WHAT IS BEING ASKED:
Check each line of the listing for the string "pieles", then state how many lines have it. Only the number is wanted.

_ _ _

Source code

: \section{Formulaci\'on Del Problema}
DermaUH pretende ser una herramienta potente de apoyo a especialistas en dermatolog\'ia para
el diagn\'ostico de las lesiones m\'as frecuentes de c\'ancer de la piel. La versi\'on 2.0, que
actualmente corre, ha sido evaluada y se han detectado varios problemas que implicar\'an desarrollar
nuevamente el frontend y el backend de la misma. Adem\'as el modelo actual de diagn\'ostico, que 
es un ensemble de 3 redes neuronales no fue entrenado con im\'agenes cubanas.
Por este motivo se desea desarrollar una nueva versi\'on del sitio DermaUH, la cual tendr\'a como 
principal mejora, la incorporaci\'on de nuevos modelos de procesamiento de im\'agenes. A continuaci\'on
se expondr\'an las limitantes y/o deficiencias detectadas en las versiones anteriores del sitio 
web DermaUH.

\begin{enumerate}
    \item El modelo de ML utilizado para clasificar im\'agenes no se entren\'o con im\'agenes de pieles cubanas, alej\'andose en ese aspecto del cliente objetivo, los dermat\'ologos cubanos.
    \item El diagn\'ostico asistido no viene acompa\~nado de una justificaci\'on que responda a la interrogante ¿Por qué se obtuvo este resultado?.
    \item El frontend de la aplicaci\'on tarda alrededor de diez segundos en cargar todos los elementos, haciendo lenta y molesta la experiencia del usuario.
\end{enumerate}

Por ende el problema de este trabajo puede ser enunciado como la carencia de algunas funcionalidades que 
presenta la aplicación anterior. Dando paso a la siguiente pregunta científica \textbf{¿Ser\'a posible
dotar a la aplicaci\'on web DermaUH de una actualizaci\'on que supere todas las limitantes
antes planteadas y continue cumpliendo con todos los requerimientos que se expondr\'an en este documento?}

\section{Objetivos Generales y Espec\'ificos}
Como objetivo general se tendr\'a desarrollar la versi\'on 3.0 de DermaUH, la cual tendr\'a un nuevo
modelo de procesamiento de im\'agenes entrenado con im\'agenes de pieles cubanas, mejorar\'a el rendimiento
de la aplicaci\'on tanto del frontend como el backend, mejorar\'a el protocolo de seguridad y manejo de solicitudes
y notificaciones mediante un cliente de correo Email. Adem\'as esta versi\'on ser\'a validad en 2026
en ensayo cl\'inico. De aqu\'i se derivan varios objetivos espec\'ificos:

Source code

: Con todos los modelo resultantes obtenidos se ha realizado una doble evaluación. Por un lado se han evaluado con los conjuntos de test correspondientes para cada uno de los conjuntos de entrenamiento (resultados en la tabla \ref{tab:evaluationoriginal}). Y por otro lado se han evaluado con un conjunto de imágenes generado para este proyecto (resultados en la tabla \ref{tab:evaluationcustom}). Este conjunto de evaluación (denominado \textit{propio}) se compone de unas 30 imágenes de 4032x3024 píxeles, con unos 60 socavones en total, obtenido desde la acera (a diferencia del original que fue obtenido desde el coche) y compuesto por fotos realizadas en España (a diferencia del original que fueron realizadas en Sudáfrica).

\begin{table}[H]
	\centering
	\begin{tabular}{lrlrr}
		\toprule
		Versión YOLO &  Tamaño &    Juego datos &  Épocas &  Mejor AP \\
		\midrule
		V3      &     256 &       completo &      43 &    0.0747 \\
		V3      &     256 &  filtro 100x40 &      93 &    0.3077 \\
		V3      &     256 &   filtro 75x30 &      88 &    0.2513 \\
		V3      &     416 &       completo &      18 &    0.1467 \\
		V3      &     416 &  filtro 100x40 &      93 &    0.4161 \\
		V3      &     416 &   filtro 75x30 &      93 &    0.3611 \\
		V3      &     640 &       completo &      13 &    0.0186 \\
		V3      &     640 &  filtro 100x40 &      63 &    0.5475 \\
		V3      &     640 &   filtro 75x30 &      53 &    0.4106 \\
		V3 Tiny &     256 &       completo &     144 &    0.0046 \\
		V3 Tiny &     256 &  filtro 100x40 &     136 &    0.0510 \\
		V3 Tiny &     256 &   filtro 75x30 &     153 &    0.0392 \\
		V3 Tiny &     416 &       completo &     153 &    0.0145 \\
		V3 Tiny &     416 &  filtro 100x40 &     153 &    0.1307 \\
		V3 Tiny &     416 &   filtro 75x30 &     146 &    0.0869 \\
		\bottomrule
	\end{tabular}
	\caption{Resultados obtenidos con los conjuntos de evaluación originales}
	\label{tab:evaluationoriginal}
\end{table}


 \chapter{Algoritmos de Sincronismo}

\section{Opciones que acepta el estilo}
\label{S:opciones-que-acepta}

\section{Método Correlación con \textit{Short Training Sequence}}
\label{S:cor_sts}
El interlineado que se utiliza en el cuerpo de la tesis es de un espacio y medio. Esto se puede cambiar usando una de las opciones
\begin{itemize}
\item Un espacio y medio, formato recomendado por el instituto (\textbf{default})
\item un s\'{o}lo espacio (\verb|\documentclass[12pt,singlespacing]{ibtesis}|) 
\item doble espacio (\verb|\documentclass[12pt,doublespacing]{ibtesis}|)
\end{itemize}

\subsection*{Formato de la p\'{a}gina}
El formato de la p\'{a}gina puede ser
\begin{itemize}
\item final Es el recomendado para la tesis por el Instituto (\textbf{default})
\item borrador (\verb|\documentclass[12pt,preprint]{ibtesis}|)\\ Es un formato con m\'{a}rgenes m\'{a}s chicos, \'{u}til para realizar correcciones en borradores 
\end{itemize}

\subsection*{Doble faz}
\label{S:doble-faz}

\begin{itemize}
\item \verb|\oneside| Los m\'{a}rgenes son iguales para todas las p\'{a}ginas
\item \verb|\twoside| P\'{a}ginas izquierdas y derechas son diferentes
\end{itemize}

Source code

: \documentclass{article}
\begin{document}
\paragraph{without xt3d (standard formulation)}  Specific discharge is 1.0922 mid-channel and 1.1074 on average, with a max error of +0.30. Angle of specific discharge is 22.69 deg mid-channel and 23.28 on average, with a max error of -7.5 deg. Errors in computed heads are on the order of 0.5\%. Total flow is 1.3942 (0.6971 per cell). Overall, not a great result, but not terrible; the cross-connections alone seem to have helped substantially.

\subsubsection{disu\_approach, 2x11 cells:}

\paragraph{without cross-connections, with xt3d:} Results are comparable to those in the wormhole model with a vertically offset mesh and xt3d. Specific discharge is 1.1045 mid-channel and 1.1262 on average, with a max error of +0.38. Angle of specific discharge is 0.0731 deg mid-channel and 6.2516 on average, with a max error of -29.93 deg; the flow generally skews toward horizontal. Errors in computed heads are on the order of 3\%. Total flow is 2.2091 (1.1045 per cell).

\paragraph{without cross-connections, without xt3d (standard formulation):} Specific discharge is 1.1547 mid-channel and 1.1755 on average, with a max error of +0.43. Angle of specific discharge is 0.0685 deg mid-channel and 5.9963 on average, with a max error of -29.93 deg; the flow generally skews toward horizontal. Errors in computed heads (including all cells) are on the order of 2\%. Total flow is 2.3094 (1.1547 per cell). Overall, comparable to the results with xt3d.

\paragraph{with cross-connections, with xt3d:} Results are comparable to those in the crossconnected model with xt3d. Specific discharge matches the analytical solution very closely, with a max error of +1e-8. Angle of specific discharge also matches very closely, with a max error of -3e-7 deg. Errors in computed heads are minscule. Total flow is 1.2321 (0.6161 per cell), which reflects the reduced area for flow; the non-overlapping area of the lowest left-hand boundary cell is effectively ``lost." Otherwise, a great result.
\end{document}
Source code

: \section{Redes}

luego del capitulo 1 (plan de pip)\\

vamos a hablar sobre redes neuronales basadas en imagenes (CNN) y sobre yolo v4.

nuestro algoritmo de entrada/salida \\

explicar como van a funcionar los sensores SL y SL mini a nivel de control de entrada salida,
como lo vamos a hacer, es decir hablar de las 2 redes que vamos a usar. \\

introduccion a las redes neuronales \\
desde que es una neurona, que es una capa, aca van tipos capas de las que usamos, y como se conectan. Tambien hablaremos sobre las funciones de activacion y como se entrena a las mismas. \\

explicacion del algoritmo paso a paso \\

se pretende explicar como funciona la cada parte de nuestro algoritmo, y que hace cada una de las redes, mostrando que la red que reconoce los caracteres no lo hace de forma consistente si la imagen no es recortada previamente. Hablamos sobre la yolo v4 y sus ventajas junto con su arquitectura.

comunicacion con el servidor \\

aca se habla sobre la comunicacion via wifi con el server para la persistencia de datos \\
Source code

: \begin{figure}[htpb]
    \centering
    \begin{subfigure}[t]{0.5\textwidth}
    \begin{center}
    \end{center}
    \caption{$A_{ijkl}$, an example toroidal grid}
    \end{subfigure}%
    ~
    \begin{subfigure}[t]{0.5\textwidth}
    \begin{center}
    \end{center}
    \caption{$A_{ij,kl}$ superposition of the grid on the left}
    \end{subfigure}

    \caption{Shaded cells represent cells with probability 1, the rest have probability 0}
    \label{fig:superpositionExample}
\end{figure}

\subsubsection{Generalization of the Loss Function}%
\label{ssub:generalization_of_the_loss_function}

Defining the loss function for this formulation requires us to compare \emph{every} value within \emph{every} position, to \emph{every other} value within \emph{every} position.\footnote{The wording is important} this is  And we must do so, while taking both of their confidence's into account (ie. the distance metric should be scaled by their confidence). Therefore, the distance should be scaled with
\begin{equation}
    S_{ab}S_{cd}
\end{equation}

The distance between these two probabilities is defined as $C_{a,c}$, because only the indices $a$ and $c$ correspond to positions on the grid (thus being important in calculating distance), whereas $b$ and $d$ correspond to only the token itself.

_ _ _

TASK RESPONSE:
2